Il cammino cristiano è un incontro vivo con qualcuno che ci ama oltre misura e ci aiuta a scoprire la nostra stessa essenza, la nostra più genuina originalità. È la gioia di scoprire che siamo frutto di un amore senza misura.

Telos: Sacerdoti del Sacro Cuore di Gesù, ma vi presentate come Padri Dehoniani. Perchè?

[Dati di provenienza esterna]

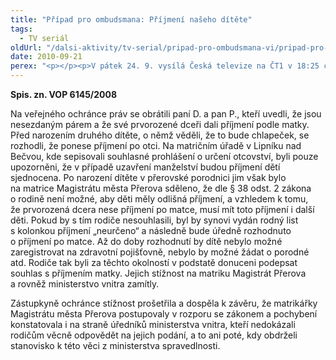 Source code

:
 ```yaml
---
title: "Případ pro ombudsmana: Příjmení našeho dítěte"
tags:
  - TV seriál
oldUrl: "/dalsi-aktivity/tv-serial/pripad-pro-ombudsmana-vi/pripad-pro-ombudsmana-prijmeni-naseho-ditete/"
date: 2010-09-21
perex: "<p></p><p>V pátek 24. 9. vysílá Česká televize na ČT1 v 18:25 čtvrtý díl cyklu Případ pro ombudsmana (repríze v pondělí 27. 9. ve 12:25 na ČT2). V dílu nazvaném Příjmení našeho dítěte ochránce řešil potíže nesezdaného páru, který chtěl, aby dcera měla příjmení po matce a syn po otci. </p>"
---
```


<!-- imported from the old website -->

<p><b>Spis. zn. VOP 6145/2008</b></p><p>Na veřejného ochránce práv se obrátili paní D. a pan P., kteří uvedli, že jsou nesezdaným párem a že své prvorozené dceři dali příjmení podle matky. Před narozením druhého dítěte, o němž věděli, že to bude chlapeček, se rozhodli, že ponese příjmení po otci. Na matričním úřadě v Lipníku nad Bečvou, kde sepisovali souhlasné prohlášení o určení otcovství, byli pouze upozorněni, že v případě uzavření manželství budou příjmení dětí sjednocena. Po narození dítěte v přerovské porodnici jim však bylo na matrice Magistrátu města Přerova sděleno, že dle § 38 odst. 2 zákona o rodině není možné, aby děti měly odlišná příjmení, a vzhledem k tomu, že prvorozená dcera nese příjmení po matce, musí mít toto příjmení i další děti. Pokud by s tím rodiče nesouhlasili, byl by synovi vydán rodný list s kolonkou příjmení „neurčeno“ a následně bude úředně rozhodnuto o příjmení po matce. Až do doby rozhodnutí by dítě nebylo možné zaregistrovat na zdravotní pojišťovně, nebylo by možné žádat o porodné atd. Rodiče tak byli za těchto okolností v podstatě donuceni podepsat souhlas s příjmením matky. Jejich stížnost na matriku Magistrát Přerova a rovněž ministerstvo vnitra zamítly.</p><p>Zástupkyně ochránce stížnost prošetřila a dospěla k závěru, že matrikářky Magistrátu města Přerova postupovaly v rozporu se zákonem a pochybení konstatovala i na straně úředníků ministerstva vnitra, kteří nedokázali rodičům věcně odpovědět na jejich podání, a to ani poté, kdy obdrželi stanovisko k této věci z ministerstva spravedlnosti.<p></p></p>
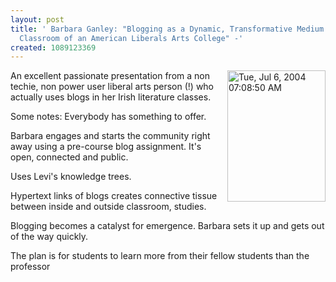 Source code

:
 ```yaml
---
layout: post
title: ' Barbara Ganley: "Blogging as a Dynamic, Transformative Medium in the Writing
  Classroom of an American Liberals Arts College" -'
created: 1089123369
---
```

<a href="http://www.rolandtanglao.com/images/Tue, Jul 6, 2004 07:08:50 AM.jpg" onclick="window.open('http://www.rolandtanglao.com/images/Tue, Jul 6, 2004 07:08:50 AM.jpg','popup','width=639,height=853,scrollbars=yes,resizable=yes,toolbar=no,directories=no,location=no,menubar=no,status=yes,left=0,top=0');return false"><img src="http://www.rolandtanglao.com/images/Tue, Jul 6, 2004 07:08:50 AM-tm.jpg" align="right" height="210" width="157" align="right" alt="Tue, Jul 6, 2004 07:08:50 AM" title="Barbara Ganley" /></a>

An excellent passionate presentation from a non techie, non power user liberal arts person (!) who actually uses blogs in her Irish literature classes.

Some notes:
Everybody has something to offer.

Barbara engages and starts the community right away using a pre-course blog assignment.  It's open, connected and public.

Uses Levi's knowledge trees.

Hypertext links of blogs creates connective tissue between inside and outside classroom, studies.

Blogging becomes a catalyst for emergence.
 Barbara sets it up and gets out of the way quickly.

The plan is for students to learn more from their fellow students than the professor

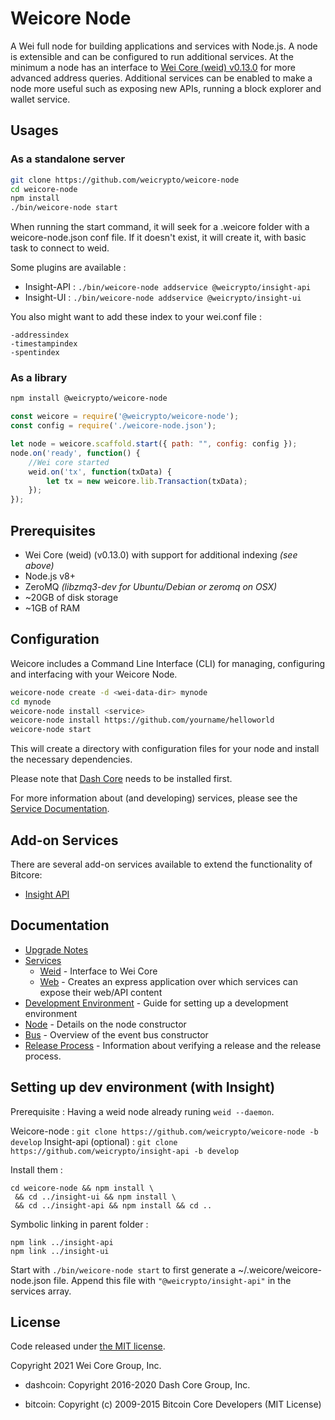 Weicore Node
============

A Wei full node for building applications and services with Node.js. A node is extensible and can be configured to run additional services. At the minimum a node has an interface to [Wei Core (weid) v0.13.0](https://github.com/weipay/wei/tree/v0.13.0.x) for more advanced address queries. Additional services can be enabled to make a node more useful such as exposing new APIs, running a block explorer and wallet service.

## Usages

### As a standalone server

```bash
git clone https://github.com/weicrypto/weicore-node
cd weicore-node
npm install
./bin/weicore-node start
```

When running the start command, it will seek for a .weicore folder with a weicore-node.json conf file.
If it doesn't exist, it will create it, with basic task to connect to weid.

Some plugins are available :

- Insight-API : `./bin/weicore-node addservice @weicrypto/insight-api`
- Insight-UI : `./bin/weicore-node addservice @weicrypto/insight-ui`

You also might want to add these index to your wei.conf file :
```
-addressindex
-timestampindex
-spentindex
```

### As a library

```bash
npm install @weicrypto/weicore-node
```

```javascript
const weicore = require('@weicrypto/weicore-node');
const config = require('./weicore-node.json');

let node = weicore.scaffold.start({ path: "", config: config });
node.on('ready', function() {
    //Wei core started
    weid.on('tx', function(txData) {
        let tx = new weicore.lib.Transaction(txData);
    });
});
```

## Prerequisites

- Wei Core (weid) (v0.13.0) with support for additional indexing *(see above)*
- Node.js v8+
- ZeroMQ *(libzmq3-dev for Ubuntu/Debian or zeromq on OSX)*
- ~20GB of disk storage
- ~1GB of RAM

## Configuration

Weicore includes a Command Line Interface (CLI) for managing, configuring and interfacing with your Weicore Node.

```bash
weicore-node create -d <wei-data-dir> mynode
cd mynode
weicore-node install <service>
weicore-node install https://github.com/yourname/helloworld
weicore-node start
```

This will create a directory with configuration files for your node and install the necessary dependencies.

[comment]: <> (todo update later)
Please note that [Dash Core](https://github.com/dashpay/dash/tree/master) needs to be installed first.

For more information about (and developing) services, please see the [Service Documentation](docs/services.md).

## Add-on Services

There are several add-on services available to extend the functionality of Bitcore:

- [Insight API](https://github.com/weicrypto/insight-api/tree/master)

## Documentation

- [Upgrade Notes](docs/upgrade.md)
- [Services](docs/services.md)
  - [Weid](docs/services/weid.md) - Interface to Wei Core
  - [Web](docs/services/web.md) - Creates an express application over which services can expose their web/API content
- [Development Environment](docs/development.md) - Guide for setting up a development environment
- [Node](docs/node.md) - Details on the node constructor
- [Bus](docs/bus.md) - Overview of the event bus constructor
- [Release Process](docs/release.md) - Information about verifying a release and the release process.


## Setting up dev environment (with Insight)

Prerequisite : Having a weid node already runing `weid --daemon`.

Weicore-node : `git clone https://github.com/weicrypto/weicore-node -b develop`
Insight-api (optional) : `git clone https://github.com/weicrypto/insight-api -b develop`

Install them :
```
cd weicore-node && npm install \
 && cd ../insight-ui && npm install \
 && cd ../insight-api && npm install && cd ..
```

Symbolic linking in parent folder :
```
npm link ../insight-api
npm link ../insight-ui
```

Start with `./bin/weicore-node start` to first generate a ~/.weicore/weicore-node.json file.
Append this file with `"@weicrypto/insight-api"` in the services array.

## License

Code released under [the MIT license](https://github.com/weicrypto/weicore-node/blob/master/LICENSE).

Copyright 2021 Wei Core Group, Inc.

- dashcoin: Copyright 2016-2020 Dash Core Group, Inc.

- bitcoin: Copyright (c) 2009-2015 Bitcoin Core Developers (MIT License)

Carlos Luis Suárez: Il nostro appellativo -Dehoniani- nasce dal nome del fondatore della nostra Congregazione, il sacerdote francese Léon Dehon che, nel 1878, diede vita al nostro istituto, motivato dalla promozione del regno del Cuore di Gesù nelle anime e nelle società. Molto impegnato nell'insegnamento sociale di Papa Leone XIII (autore dell'enciclica Rerum Novarum), P. Dehon ha vissuto la sua vita cristiana e il suo ministero a partire da una spiritualità riparatrice di fronte all'Amore non amato. Uomo del Vangelo e di profonda vita eucaristica, P. Dehon, da un'attenta vita interiore, si impegnò in settori diversi come l'insegnamento nelle scuole, l'apostolato sociale nelle fabbriche, i mezzi di comunicazione e le missioni lontane, per citare solo alcuni campi del suo apostolato. Dalla sua esperienza di fede, oggi comprendiamo, come dicono le nostre Costituzioni, che il nostro Fondatore si aspetta che i suoi religiosi siano “servitori della riconciliazione e profeti dell'amore” a partire dalla vita fraterna e dalla diversità dei compiti a servizio del Vangelo. L’appellativo dehoniani non si riferisce solo ai religiosi, ma anche a tante altre persone, laici e consacrati, che si sono sintonizzati spiritualmente con il carisma di P. Dehon. E lui non appartiene alla Congregazione, ma alla Chiesa. Quindi, tutti insieme, formiamo la Famiglia Dehoniana.

Superiore Generale della Congregazione. Lo scorso 27 giugno Papa Francesco ha ricevuto in udienza i partecipanti al XXV Capitolo Generale della Congregazione, e nel suo saluto ha scherzato dicendo “confermato per un secondo mandato – non hai fatto male, se ti hanno rieletto!” Quali sono i compiti Superiore Generale, come ha interpretato fino ad oggi questo ruolo, e cosa si aspetta dai prossimi sei anni?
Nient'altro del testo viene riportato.